VIA (a) ComLST GRP.46
(b) ComPhipSeaFrontier
(c) ComServPac
(d) CincPac

Subject: Action Report
References: U. S. Navy Regulations, 1920, Art. 712, 874(6).
Enclosure: (A) List of Survivors removed by PC 803 from Underhill


PART I. Brief Summary.
A. On 22 July 1945, this vessel left Okinawa attached to Task Unit 99.1.18, Escort Commander in U. S. S. Underhill DE 682. The mission was to escort ComLst46, consisting of 7 L.S.T.'s and the U. S. S. Adria (AF30) to Leyte.

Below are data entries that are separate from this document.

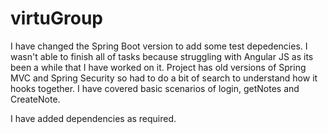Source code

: # virtuGroup

I have changed the Spring Boot version to add some test depedencies.
I wasn't able to finish all of tasks because struggling with Angular JS as its been a while that I have worked on it.
Project has old versions of Spring MVC and Spring Security so had to do a bit of search to understand how it hooks together. 
I have covered basic scenarios of login, getNotes and CreateNote.

I have added dependencies as required.
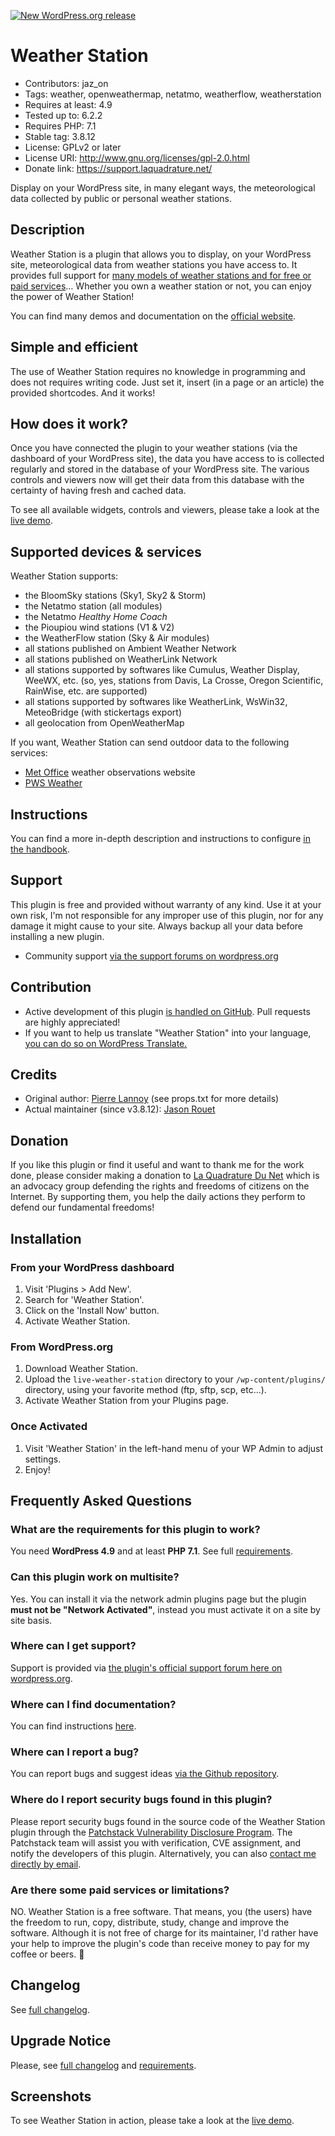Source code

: [![New WordPress.org release](https://github.com/Weather-Station-Software/live-weather-station/actions/workflows/deploy-new-release.yml/badge.svg)](https://github.com/Weather-Station-Software/live-weather-station/actions/workflows/deploy-new-release.yml)

# Weather Station
- Contributors: jaz_on
- Tags: weather, openweathermap, netatmo, weatherflow, weatherstation
- Requires at least: 4.9
- Tested up to: 6.2.2
- Requires PHP: 7.1
- Stable tag: 3.8.12
- License: GPLv2 or later
- License URI: http://www.gnu.org/licenses/gpl-2.0.html
- Donate link: https://support.laquadrature.net/

Display on your WordPress site, in many elegant ways, the meteorological data collected by public or personal weather stations.

## Description
Weather Station is a plugin that allows you to display, on your WordPress site, meteorological data from weather stations you have access to. It provides full support for [many models of weather stations and for free or paid services](https://weather.station.software/handbook/technical-specifications/)&hellip;
Whether you own a weather station or not, you can enjoy the power of Weather Station!

You can find many demos and documentation on the [official website](https://weather.station.software/).

## Simple and efficient
The use of Weather Station requires no knowledge in programming and does not requires writing code.
Just set it, insert (in a page or an article) the provided shortcodes. And it works!

## How does it work?
Once you have connected the plugin to your weather stations (via the dashboard of your WordPress site), the data you have access to is collected regularly and stored in the database of your WordPress site.
The various controls and viewers now will get their data from this database with the certainty of having fresh and cached data.

To see all available widgets, controls and viewers, please take a look at the [live demo](https://weather.station.software/weather-station-in-action/).


## Supported devices & services
Weather Station supports:

* the BloomSky stations (Sky1, Sky2 & Storm)
* the Netatmo station (all modules)
* the Netatmo *Healthy Home Coach*
* the Pioupiou wind stations (V1 & V2)
* the WeatherFlow station (Sky & Air modules)
* all stations published on Ambient Weather Network
* all stations published on WeatherLink Network
* all stations supported by softwares like Cumulus, Weather Display, WeeWX, etc. (so, yes, stations from Davis, La Crosse, Oregon Scientific, RainWise, etc. are supported)
* all stations supported by softwares like WeatherLink, WsWin32, MeteoBridge (with stickertags export)
* all geolocation from OpenWeatherMap

If you want, Weather Station can send outdoor data to the following services:

* [Met Office](http://wow.metoffice.gov.uk/) weather observations website
* [PWS Weather](http://www.pwsweather.com/)

## Instructions
You can find a more in-depth description and instructions to configure [in the handbook](https://weather.station.software/handbook/).

## Support
This plugin is free and provided without warranty of any kind. Use it at your own risk, I'm not responsible for any improper use of this plugin, nor for any damage it might cause to your site. Always backup all your data before installing a new plugin.
- Community support [via the support forums on wordpress.org](https://wordpress.org/support/plugin/live-weather-station/)

## Contribution
- Active development of this plugin [is handled on GitHub](https://github.com/Weather-Station-Software/live-weather-station). Pull requests are highly appreciated!
- If you want to help us translate "Weather Station" into your language, [you can do so on WordPress Translate.](https://translate.wordpress.org/projects/wp-plugins/live-weather-station/)

## Credits
- Original author: [Pierre Lannoy](https://profiles.wordpress.org/pierrelannoy/) (see props.txt for more details)
- Actual maintainer (since v3.8.12): [Jason Rouet](https://profiles.wordpress.org/jaz_on/)

## Donation
If you like this plugin or find it useful and want to thank me for the work done, please consider making a donation to [La Quadrature Du Net](https://www.laquadrature.net/en) which is an advocacy group defending the rights and freedoms of citizens on the Internet. By supporting them, you help the daily actions they perform to defend our fundamental freedoms!


## Installation

### From your WordPress dashboard

1. Visit 'Plugins > Add New'.
2. Search for 'Weather Station'.
3. Click on the 'Install Now' button.
4. Activate Weather Station.

### From WordPress.org

1. Download Weather Station.
2. Upload the `live-weather-station` directory to your `/wp-content/plugins/` directory, using your favorite method (ftp, sftp, scp, etc...).
3. Activate Weather Station from your Plugins page.

### Once Activated

1. Visit 'Weather Station' in the left-hand menu of your WP Admin to adjust settings.
2. Enjoy!

## Frequently Asked Questions

### What are the requirements for this plugin to work?

You need **WordPress 4.9** and at least **PHP 7.1**. See full [requirements](https://weather.station.software/handbook/requirements/).

### Can this plugin work on multisite?

Yes. You can install it via the network admin plugins page but the plugin **must not be "Network Activated"**, instead you must activate it on a site by site basis.

### Where can I get support?

Support is provided via [the plugin's official support forum here on wordpress.org](https://wordpress.org/support/plugin/live-weather-station/).

### Where can I find documentation?

You can find instructions [here](https://weather.station.software/handbook/).

### Where can I report a bug?
 
You can report bugs and suggest ideas [via the Github repository](https://github.com/Weather-Station-Software/live-weather-station/issues).

### Where do I report security bugs found in this plugin?
Please report security bugs found in the source code of the Weather Station plugin through the [Patchstack Vulnerability Disclosure Program](https://patchstack.com/database/vdp/live-weather-station).
The Patchstack team will assist you with verification, CVE assignment, and notify the developers of this plugin.
Alternatively, you can also [contact me directly by email](mailto:weather@station.network).

### Are there some paid services or limitations?
NO. Weather Station is a free software. That means, you (the users) have the freedom to run, copy, distribute, study, change and improve the software.
Although it is not free of charge for its maintainer, I'd rather have your help to improve the plugin's code than receive money to pay for my coffee or beers. 🫶

## Changelog

See [full changelog](https://weather.station.software/handbook/changelog/).

## Upgrade Notice

Please, see [full changelog](https://weather.station.software/handbook/changelog/) and [requirements](https://weather.station.software/handbook/requirements/).

## Screenshots

To see Weather Station in action, please take a look at the [live demo](https://weather.station.software/weather-station-in-action/).

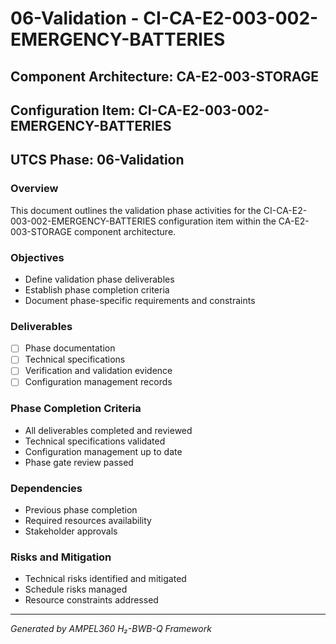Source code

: # 06-Validation - CI-CA-E2-003-002-EMERGENCY-BATTERIES

## Component Architecture: CA-E2-003-STORAGE
## Configuration Item: CI-CA-E2-003-002-EMERGENCY-BATTERIES
## UTCS Phase: 06-Validation

### Overview
This document outlines the validation phase activities for the CI-CA-E2-003-002-EMERGENCY-BATTERIES configuration item within the CA-E2-003-STORAGE component architecture.

### Objectives
- Define validation phase deliverables
- Establish phase completion criteria
- Document phase-specific requirements and constraints

### Deliverables
- [ ] Phase documentation
- [ ] Technical specifications
- [ ] Verification and validation evidence
- [ ] Configuration management records

### Phase Completion Criteria
- All deliverables completed and reviewed
- Technical specifications validated
- Configuration management up to date
- Phase gate review passed

### Dependencies
- Previous phase completion
- Required resources availability
- Stakeholder approvals

### Risks and Mitigation
- Technical risks identified and mitigated
- Schedule risks managed
- Resource constraints addressed

---
*Generated by AMPEL360 H₂-BWB-Q Framework*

B. On 24 July 1945, this group was attacked by several enemy underwater craft. The U. S. S. Underhill was lost will carrying out an attack on one of these craft. The U. S. S. PC 803 developed contact on several occasions with the enemy, and initiated several attacks. This vessel rescued 82 survivors from the U. S. S. Underhill.

Part II Preliminaries.
All times given, Item

A. The U. S. S. PC 803 was operating with T. U. 99.1.18. consisting of the U. S. S. Underhill (DE 682) U. S. S. PC's 1251, 803, 804, 807, U. S. S. SC's 1306, 1315, 1309, U. S. S. PCE 872.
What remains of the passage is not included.